** Exercise objective **
Copy each line in the data that includes the word "planos".

(Entries taken from a collection)
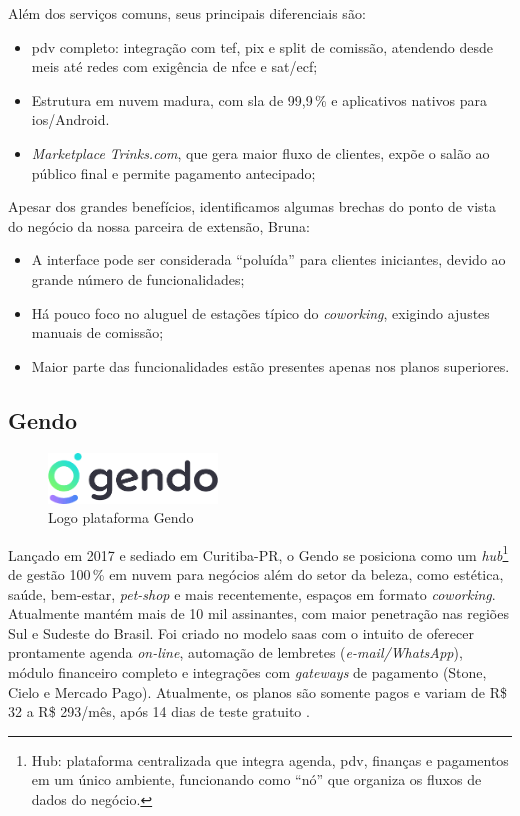 Além dos serviços comuns, seus principais diferenciais são:

\begin{itemize}
	\item \gls{pdv} completo: integração com \gls{tef}, \gls{pix} e split de comissão, atendendo desde \gls{mei}s até redes com exigência de \gls{nfce} e \gls{sat}/\gls{ecf};
	\item Estrutura em nuvem madura, com \gls{sla} de 99,9\,\% e aplicativos nativos para \gls{ios}/Android.
	\item \emph{Marketplace} \textit{Trinks.com}, que gera maior fluxo de clientes, expõe o salão ao
	público final e permite pagamento antecipado;
\end{itemize}

Apesar dos grandes benefícios, identificamos algumas brechas do ponto de vista do negócio da nossa
parceira de extensão, Bruna:

\begin{itemize}
	\item A interface pode ser considerada “poluída” para clientes iniciantes, devido ao grande
	número de funcionalidades;
	\item Há pouco foco no aluguel de estações típico do \emph{coworking}, exigindo ajustes manuais de
	comissão;
	\item Maior parte das funcionalidades estão presentes apenas nos planos superiores.
\end{itemize}

\subsection{Gendo}

\begin{figure}[htb]
	\centering
	\includegraphics[width=0.4\textwidth]{cap01-Introducao/Images/1.4.2_Gendo}
	\caption{Logo plataforma Gendo}
	\label{fig:Gendo}
\end{figure}

 \FloatBarrier

Lançado em 2017 e sediado em Curitiba-PR, o Gendo se posiciona como um \emph{hub}\footnote{Hub: plataforma centralizada que integra agenda, \gls{pdv}, finanças e pagamentos em um único ambiente, funcionando como “nó” que organiza os fluxos de dados do negócio.} de gestão 100\,\% em nuvem para negócios além do setor da beleza, como estética, saúde, bem-estar, \emph{pet-shop} e mais recentemente, espaços em formato \emph{coworking}. 
Atualmente mantém mais de 10 mil assinantes, com maior penetração nas regiões Sul e Sudeste do Brasil. Foi criado no modelo \gls{saas} com o intuito de oferecer prontamente agenda \emph{on-line}, automação de lembretes (\emph{e-mail/WhatsApp}), módulo financeiro completo e integrações com \emph{gateways} de pagamento (Stone, Cielo e Mercado Pago). Atualmente, os planos são somente pagos e variam de R\$ 32 a R\$ 293/mês, após 14 dias de teste gratuito \cite{Gendo}.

** The answer **
	\item Maior parte das funcionalidades estão presentes apenas nos planos superiores.
Atualmente mantém mais de 10 mil assinantes, com maior penetração nas regiões Sul e Sudeste do Brasil. Foi criado no modelo \gls{saas} com o intuito de oferecer prontamente agenda \emph{on-line}, automação de lembretes (\emph{e-mail/WhatsApp}), módulo financeiro completo e integrações com \emph{gateways} de pagamento (Stone, Cielo e Mercado Pago). Atualmente, os planos são somente pagos e variam de R\$ 32 a R\$ 293/mês, após 14 dias de teste gratuito \cite{Gendo}.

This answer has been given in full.